Indian equities traded weaker on Tuesday, with Nifty recouping part of its early losses but still closing 0.5% lower, down 121 pts. The index extended the previous session’s slide as investors stayed cautious ahead of the US Fed rate decision and lingering uncertainty around a potential US–India trade agreement. Sentiment was further pressured by reports that US President Trump may consider imposing new tariffs on Indian rice, signalling that trade negotiations remain unresolved. After an extended spell of weakness, the broader markets recovered, offering relief and easing pressure on the headline indices. The Nifty Midcap100 gained 0.3% and the Smallcap100 advanced 1.1%, cushioning the impact of global uncertainties. Sectoral trends were mixed. Nifty PSU Bank rose 1.2% followed by Nifty Realty at +0.9%, indicating rotation into domestic-facing themes.

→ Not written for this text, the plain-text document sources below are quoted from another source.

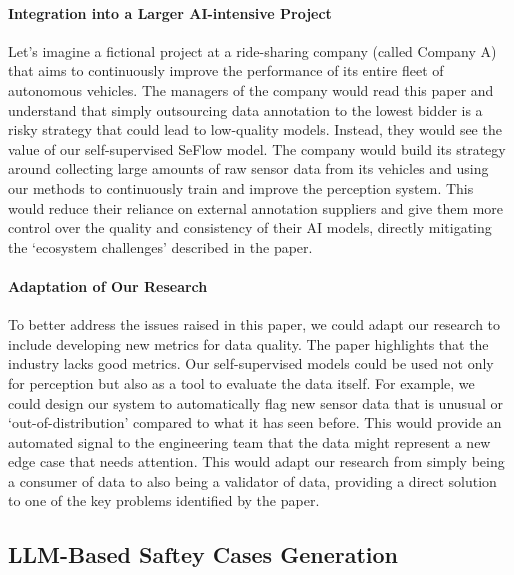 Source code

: \documentclass{article}
\begin{document}
\paragraph{Integration into a Larger AI-intensive Project}
Let's imagine a fictional project at a ride-sharing company (called Company A) that aims to continuously improve the performance of its entire fleet of autonomous vehicles. The managers of the company would read this paper and understand that simply outsourcing data annotation to the lowest bidder is a risky strategy that could lead to low-quality models. Instead, they would see the value of our self-supervised SeFlow model. The company would build its strategy around collecting large amounts of raw sensor data from its vehicles and using our methods to continuously train and improve the perception system. This would reduce their reliance on external annotation suppliers and give them more control over the quality and consistency of their AI models, directly mitigating the `ecosystem challenges' described in the paper.

\paragraph{Adaptation of Our Research}
To better address the issues raised in this paper, we could adapt our research to include developing new metrics for data quality. The paper highlights that the industry lacks good metrics. Our self-supervised models could be used not only for perception but also as a tool to evaluate the data itself. For example, we could design our system to automatically flag new sensor data that is unusual or `out-of-distribution' compared to what it has seen before. This would provide an automated signal to the engineering team that the data might represent a new edge case that needs attention. This would adapt our research from simply being a consumer of data to also being a validator of data, providing a direct solution to one of the key problems identified by the paper.

\subsection{LLM-Based Saftey Cases Generation~\cite{11030020}}
\end{document}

On the flip side, Nifty IT fell 1.2%, extending losses for the second day on profitbooking, while Nifty Auto slipped 0.6%. India’s life insurance industry posted its strongest growth in nearly three years, with individual WRP up ~27% YoY in Nov’25. Private players’ share rose to ~75%, supported by GST-driven affordability, focus on traditional products, and wider distribution expansion, suggesting sustained momentum ahead. Key economic data due today include US JOLTS job openings and China CPI. Tomorrow’s US Fed interest rate decision remains the main catalyst for global markets. We expect the headline indices to remain range-bound in the near term, with stock-specific action and the broader market recovery likely to continue. Markets will track global cues while awaiting the Fed’s policy stance for further direction.